Idéal standard : Aude Picault

Claire est une jeune femme d’une petite trentaine d’années, infirmière en néonatalogie et célibataire. Elle traverse sa vie en enchaînant les histoires en rêvant de rencontrer le grand amour… en vain…

Quand elle rencontre Frank et qu’ils emménagent ensemble, elle pense avoir enfin accompli sa vie et avoir atteint le but dont elle rêvait.

Mais au fur et à mesure, elle ne se sent pas si bien dans son quotidien. La réalité ne correspond pas forcément à son rêve et elle fini par se rendre compte qu’elle fait beaucoup de concessions pour effacer les choses qui la gênent dans cette relation, certes « standard » mais loin d’être « idéale ». Frank n’est pas un prince charmant (loin de là) et elle ne s’y retrouve pas non plus…

Cette bande dessinée, avec son héroïne fraiche et réaliste montre bien que l’on peut être prêtes à accepter beaucoup de choses qui nous déplaisent pour rentrer dans un moule que l’on a soi-même conçu, pour rester dans une vie qui ressemble à une réalité idéale alors qu’elle ne nous correspond pas vraiment.

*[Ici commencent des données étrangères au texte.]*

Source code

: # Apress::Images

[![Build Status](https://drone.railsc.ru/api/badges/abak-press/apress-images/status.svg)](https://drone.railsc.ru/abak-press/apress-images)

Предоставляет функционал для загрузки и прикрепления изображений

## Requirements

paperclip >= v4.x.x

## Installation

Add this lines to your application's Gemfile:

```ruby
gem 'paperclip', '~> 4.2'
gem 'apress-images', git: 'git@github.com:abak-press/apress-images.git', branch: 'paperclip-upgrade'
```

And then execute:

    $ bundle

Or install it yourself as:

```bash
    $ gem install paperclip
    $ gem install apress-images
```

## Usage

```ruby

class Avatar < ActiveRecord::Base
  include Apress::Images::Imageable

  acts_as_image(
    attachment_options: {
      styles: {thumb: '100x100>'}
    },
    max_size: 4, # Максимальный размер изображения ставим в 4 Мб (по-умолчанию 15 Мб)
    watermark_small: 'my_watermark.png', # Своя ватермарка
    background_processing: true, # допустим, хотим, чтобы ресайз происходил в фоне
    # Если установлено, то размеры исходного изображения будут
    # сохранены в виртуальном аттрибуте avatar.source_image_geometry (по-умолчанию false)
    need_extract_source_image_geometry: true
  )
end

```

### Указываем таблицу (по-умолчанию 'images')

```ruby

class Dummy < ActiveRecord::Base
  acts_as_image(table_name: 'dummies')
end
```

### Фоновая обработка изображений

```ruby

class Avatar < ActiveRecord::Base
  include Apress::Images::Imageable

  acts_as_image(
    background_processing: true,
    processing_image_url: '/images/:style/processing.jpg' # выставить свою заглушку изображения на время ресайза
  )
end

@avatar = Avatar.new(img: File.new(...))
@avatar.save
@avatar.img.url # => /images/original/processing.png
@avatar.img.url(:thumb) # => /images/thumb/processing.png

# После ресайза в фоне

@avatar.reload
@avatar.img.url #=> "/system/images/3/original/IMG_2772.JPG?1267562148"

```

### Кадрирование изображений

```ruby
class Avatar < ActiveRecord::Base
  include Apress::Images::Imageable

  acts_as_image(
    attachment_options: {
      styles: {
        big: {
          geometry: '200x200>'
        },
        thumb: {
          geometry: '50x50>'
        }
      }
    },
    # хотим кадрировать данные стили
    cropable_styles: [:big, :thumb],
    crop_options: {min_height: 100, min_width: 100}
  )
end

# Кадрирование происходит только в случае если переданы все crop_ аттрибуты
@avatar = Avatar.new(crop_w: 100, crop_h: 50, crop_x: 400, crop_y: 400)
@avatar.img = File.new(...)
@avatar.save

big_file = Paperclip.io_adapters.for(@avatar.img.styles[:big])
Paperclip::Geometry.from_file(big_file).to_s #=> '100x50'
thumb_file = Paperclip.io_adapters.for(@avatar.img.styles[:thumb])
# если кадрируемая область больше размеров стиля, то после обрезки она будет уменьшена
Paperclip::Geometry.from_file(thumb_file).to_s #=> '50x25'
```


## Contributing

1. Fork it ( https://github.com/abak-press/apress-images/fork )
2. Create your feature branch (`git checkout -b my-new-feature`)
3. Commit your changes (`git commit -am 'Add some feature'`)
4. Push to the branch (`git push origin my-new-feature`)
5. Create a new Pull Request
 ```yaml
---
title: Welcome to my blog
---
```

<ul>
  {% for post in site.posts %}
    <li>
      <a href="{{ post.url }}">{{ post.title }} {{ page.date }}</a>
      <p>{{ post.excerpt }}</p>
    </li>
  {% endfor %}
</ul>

J’ai envie de dire que ça sent le vécu et personnellement, je me suis reconnue dans certains aspects à différentes époques de ma vie! (je ne dirai pas lesquels 😉

Je vous conseille cet album, qui n’est pas une BD « girly » même si elle traite de la vision du couple pour une jeune femme, mais plus par sa prise de conscience de ce qu’on veut et ce qu’on ne veut pas.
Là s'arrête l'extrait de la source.